ANDREW MAYNE POETRY
From Orbis website (2002)
REMINDER: HOME TO BED
I too would like to return home to a room
in which the bed was truly integral
because I had once fashioned both from the wood
of a thick-pillared tree still rooted in earth.
There he stands now, braced by the door, measuring
how much anger is really necessary.
Needs must make up this woman’s mind again -
their marriage secret razed or play-acted so?
Does she not remember how the bedstead
was almost a natural feature from the start?
Did he not plane the floor around this mound,
and square off its corners? All this done before
he chiselled stones, each lodged tight in walls spot-on,
clipped back all those overarching branches
that could not be wefted into the rafters,
and finally hung the twin, tight-fitting doors?
After he’s enlarged in greater detail on
the problems of the guttering and plumbing -
his peroration’s a mock-push at the bed:
“So you really think this could be shifted out?”-
Now through high roof-beams there’s a map of clouds;
dizzyingly, worn grass shows between the joists.
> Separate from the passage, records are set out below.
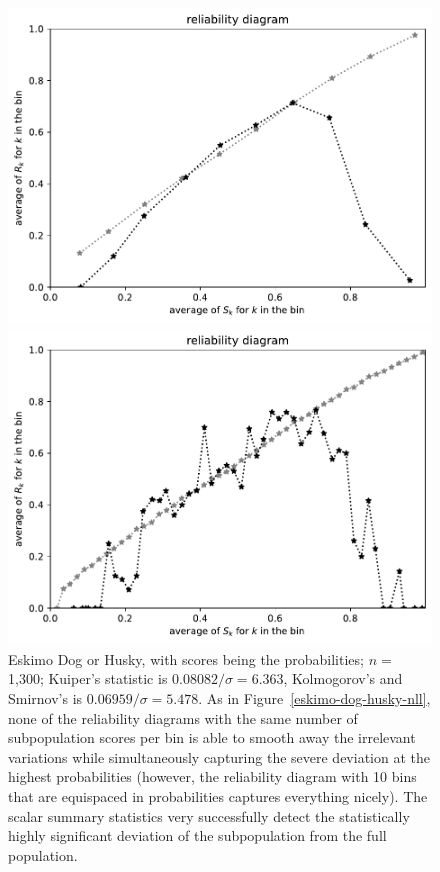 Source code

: \documentclass{article}
\begin{document}
\begin{figure}
\begin{centering}
\parbox{\imsize}{\includegraphics[width=\imsize]
                {./codes/unweighted/prob-1-248-Eskimo-dog-huskyequiscore10}}
\quad\quad
\parbox{\imsize}{\includegraphics[width=\imsize]
                {./codes/unweighted/prob-1-248-Eskimo-dog-huskyequiscore50}}

\end{centering}
\caption{Eskimo Dog or Husky, with scores being the probabilities;
         $n =$ 1,300; Kuiper's statistic is $0.08082 / \sigma = 6.363$,
         Kolmogorov's and Smirnov's is $0.06959 / \sigma = 5.478$.
As in Figure~\ref{eskimo-dog-husky-nll}, none of the reliability diagrams
with the same number of subpopulation scores per bin is able to smooth away
the irrelevant variations while simultaneously capturing the severe deviation
at the highest probabilities (however, the reliability diagram with 10 bins
that are equispaced in probabilities captures everything nicely).
The scalar summary statistics very successfully
detect the statistically highly significant deviation
of the subpopulation from the full population.
}
\label{eskimo-dog-husky-prob}
\end{figure}
\end{document}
See: her body slackens; her mind-being is
all flakes of wood-chipping and curls from the adze.
Arms white as stripped oleaster clasp him...
At this juncture, they re-entered happily,
their way lit by a torch, to where their bed,
as of old, awaited them would end the tale -
so you might imagine them, thickly-cushioned,
slowly growing into a tree together.
I have stockpiled poems for years, lacking the courage until recently to send them off anywhere. This means that poems written some time ago - and ‘Reminder: Home to Bed’ comes into this category - can strike me as though they are the work of another person. It is hard for me to pin down exactly what ‘inspired’ my poem; I wonder myself where it comes from. (I think it was Michael Longley who said: “If I knew where poems came from, I would go there.”) All I can say is that at the time I wrote the poem I must have been thinking about the Odyssey. Perhaps I had just re-read it and been moved by the way it ends - with the reunion of Odysseus and Penelope in one of the oddest bedrooms in all literature.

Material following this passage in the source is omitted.